Soil aggregate and intra-aggregate carbon fractions associated with vegetation succession in an alpine wetland of Northwest China

Alpine wetlands can function as carbon sinks because of their high soil organic content and low decomposition rates. However, the effects of alpine wetland succession on soil structure and soil organic carbon (SOC) stability have rarely been reported. The objective of this study was to investigate the effects of vegetation succession on soil aggregate distribution, bulk soil carbon, aggregate-associated C, and intra-aggregate C fraction in the Bayinbuluk alpine wetland. Research sites were selected in adjacent swamp (S), swampy meadow (SM), and meadow (M) locations. Five soil aggregate fractions (>5000, 2000–5000, 250–2000, 53–250 and <53 μm) were separated using a modified Yoder method. The light fraction organic carbon (LFOC), coarse/fine intra-aggregate particulate organic matter carbon (iPOM-C), and mineral-associated organic matter carbon (mSOM-C) were isolated from soil aggregates. In the wetland succession sequence, the mean weight diameter of soil aggregates increased (from 4.16 to 4.63 mm) from S to SM, and then decreased (from 4.63 to 3.23 mm) from SM to M. The bulk soil carbon content initially increased (from 93 to 129 mg kg−1) from S to SM, and then decreased (from 129 to 54 mg kg−1) from SM to M. The same trends were found for the aggregate-associated C in different size aggregates. The coarse iPOM-C content (88–133 mg kg−1) was higher than the fine iPOM-C content (77–118 mg kg−1) in different size aggregates in S samples. In SM and M samples, however, the coarse iPOM-C contents (98–124 mg kg−1 (SM); 60–82 mg kg−1 (M)) were lower than the fine iPOM-C contents (129–151 mg kg−1 (SM); 71–103 mg kg−1 (M)).
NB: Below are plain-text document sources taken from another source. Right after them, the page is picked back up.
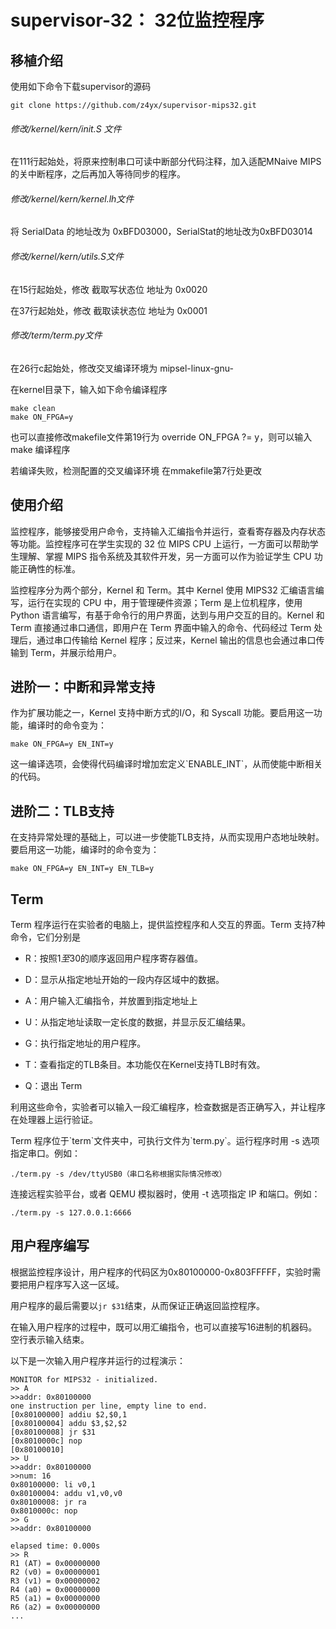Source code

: # supervisor-32： 32位监控程序

## 移植介绍

使用如下命令下载supervisor的源码

```
git clone https://github.com/z4yx/supervisor-mips32.git
```

###### 修改/kernel/kern/init.S 文件

在111行起始处，将原来控制串口可读中断部分代码注释，加入适配MNaive MIPS的关中断程序，之后再加入等待同步的程序。

###### 修改/kernel/kern/kernel.lh文件

将 SerialData 的地址改为 0xBFD03000，SerialStat的地址改为0xBFD03014

###### 修改/kernel/kern/utils.S文件

在15行起始处，修改 截取写状态位 地址为 0x0020

在37行起始处，修改 截取读状态位 地址为 0x0001

###### 修改/term/term.py文件

在26行c起始处，修改交叉编译环境为 mipsel-linux-gnu-

在kernel目录下，输入如下命令编译程序

```
make clean
make ON_FPGA=y
```

也可以直接修改makefile文件第19行为 override ON\_FPGA ?= y，则可以输入make 编译程序

若编译失败，检测配置的交叉编译环境 在mmakefile第7行处更改

## 使用介绍

监控程序，能够接受用户命令，支持输入汇编指令并运行，查看寄存器及内存状态等功能。监控程序可在学生实现的 32 位 MIPS CPU 上运行，一方面可以帮助学生理解、掌握 MIPS 指令系统及其软件开发，另一方面可以作为验证学生 CPU 功能正确性的标准。

监控程序分为两个部分，Kernel 和 Term。其中 Kernel 使用 MIPS32 汇编语言编写，运行在实现的 CPU 中，用于管理硬件资源；Term 是上位机程序，使用 Python 语言编写，有基于命令行的用户界面，达到与用户交互的目的。Kernel 和 Term 直接通过串口通信，即用户在 Term 界面中输入的命令、代码经过 Term 处理后，通过串口传输给 Kernel 程序；反过来，Kernel 输出的信息也会通过串口传输到 Term，并展示给用户。

## 进阶一：中断和异常支持

作为扩展功能之一，Kernel 支持中断方式的I/O，和 Syscall 功能。要启用这一功能，编译时的命令变为：

```
make ON_FPGA=y EN_INT=y
```

这一编译选项，会使得代码编译时增加宏定义\`ENABLE\_INT\`，从而使能中断相关的代码。

## 进阶二：TLB支持

在支持异常处理的基础上，可以进一步使能TLB支持，从而实现用户态地址映射。要启用这一功能，编译时的命令变为：

```
make ON_FPGA=y EN_INT=y EN_TLB=y
```

## Term

Term 程序运行在实验者的电脑上，提供监控程序和人交互的界面。Term 支持7种命令，它们分别是

* R：按照$1至$30的顺序返回用户程序寄存器值。

* D：显示从指定地址开始的一段内存区域中的数据。

* A：用户输入汇编指令，并放置到指定地址上

* U：从指定地址读取一定长度的数据，并显示反汇编结果。

* G：执行指定地址的用户程序。

* T：查看指定的TLB条目。本功能仅在Kernel支持TLB时有效。

* Q：退出 Term

利用这些命令，实验者可以输入一段汇编程序，检查数据是否正确写入，并让程序在处理器上运行验证。

Term 程序位于\`term\`文件夹中，可执行文件为\`term.py\`。运行程序时用 -s 选项指定串口。例如：

```
./term.py -s /dev/ttyUSB0（串口名称根据实际情况修改）
```

连接远程实验平台，或者 QEMU 模拟器时，使用 -t 选项指定 IP 和端口。例如：

```
./term.py -s 127.0.0.1:6666
```

## 用户程序编写

根据监控程序设计，用户程序的代码区为0x80100000-0x803FFFFF，实验时需要把用户程序写入这一区域。

用户程序的最后需要以`jr $31`结束，从而保证正确返回监控程序。

在输入用户程序的过程中，既可以用汇编指令，也可以直接写16进制的机器码。空行表示输入结束。

以下是一次输入用户程序并运行的过程演示：

```
MONITOR for MIPS32 - initialized.
>> A 
>>addr: 0x80100000 
one instruction per line, empty line to end. 
[0x80100000] addiu $2,$0,1 
[0x80100004] addu $3,$2,$2 
[0x80100008] jr $31 
[0x8010000c] nop 
[0x80100010] 
>> U 
>>addr: 0x80100000 
>>num: 16 
0x80100000: li v0,1 
0x80100004: addu v1,v0,v0 
0x80100008: jr ra 
0x8010000c: nop 
>> G 
>>addr: 0x80100000 

elapsed time: 0.000s 
>> R 
R1 (AT) = 0x00000000 
R2 (v0) = 0x00000001 
R3 (v1) = 0x00000002 
R4 (a0) = 0x00000000 
R5 (a1) = 0x00000000 
R6 (a2) = 0x00000000 
...
```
The ratio of coarse iPOM-C to fine iPOM-C content (ROC/F) exceeded 1 in S but was lower than 1 in SM and M. These results indicate that soil aggregation stability and SOC content increased and then decreased across the wetland succession sequence, and that ROC/F can be used as an indicator of changes in SOC content caused by wetland succession.